**ASSIGNED TASK:** As the answer, set down the lines below from the one containing "One of the advantages" through the one containing "Really, 1 computer", exactly and inclusively, and no others.

Top of EXTRACTED INFORMATION

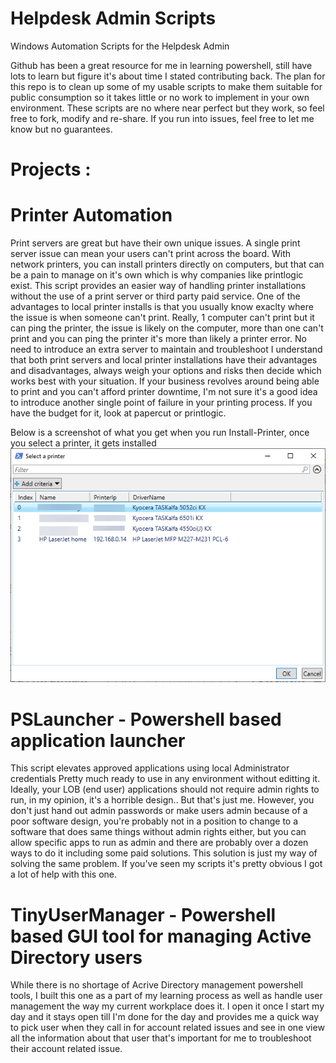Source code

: # Helpdesk Admin Scripts
Windows Automation Scripts for the Helpdesk Admin

Github has been a great resource for me in learning powershell, still have lots to learn but figure it's about time I stated contributing back. The plan for this repo is to clean up some of my usable scripts to make them suitable for public consumption so it takes little or no work to implement in your own environment.
These scripts are no where near perfect but they work, so feel free to fork, modify and re-share.
If you run into issues, feel free to let me know but no guarantees.

# Projects : 

# Printer Automation
Print servers are great but have their own unique issues. A single print server issue can mean your users can't print across the board.
With network printers, you can install printers directly on computers, but that can be a pain to manage on it's own which is why companies like printlogic exist. This script provides an easier way of handling printer installations without the use of a print server or third party paid service.
One of the advantages to local printer installs is that you usually know exaclty where the issue is when someone can't print.
Really, 1 computer can't print but it can ping the printer, the issue is likely on the computer, more than one can't print and you can ping the printer it's more than likely a printer error. No need to introduce an extra server to maintain and troubleshoot
I understand that both print servers and local printer installations have their advantages and disadvantages, always weigh your options and risks then decide which works best with your situation. If your business revolves around being able to print and you can't afford printer downtime, I'm not sure it's a good idea to introduce another single point of failure in your printing process. If you have the budget for it, look at papercut or printlogic.

Below is a screenshot of what you get when you run Install-Printer, once you select a printer, it gets installed
![alt text](https://github.com/openmoto/helpdesk/blob/master/PrinterAutomation/PrinterSelection.png)

# PSLauncher - Powershell based application launcher
This script elevates approved applications using local Administrator credentials
Pretty much ready to use in any environment without editting it.
Ideally, your LOB (end user) applications should not require admin rights to run, in my opinion, it's a horrible design.. But that's just me. However, you don't just hand out admin passwords or make users admin because of a poor software design, you're probably not in a position to change to a software that does same things without admin rights either, but you can allow specific apps to run as admin and there are probably over a dozen ways to do it including some paid solutions. This solution is just my way of solving the same problem. If you've seen my scripts it's pretty obvious I got a lot of help with this one.

# TinyUserManager - Powershell based GUI tool for managing Active Directory users
While there is no shortage of Acrive Directory management powershell tools, I built this one as a part of my learning process as well as handle user management the way my current workplace does it. I open it once I start my day and it stays open till I'm done for the day and provides me a quick way to pick user when they call in for account related issues and see in one view all the information about that user that's important for me to troubleshoot their account related issue.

Bottom of EXTRACTED INFORMATION

**RESPONSE AREA:**
One of the advantages to local printer installs is that you usually know exaclty where the issue is when someone can't print.
Really, 1 computer can't print but it can ping the printer, the issue is likely on the computer, more than one can't print and you can ping the printer it's more than likely a printer error. No need to introduce an extra server to maintain and troubleshoot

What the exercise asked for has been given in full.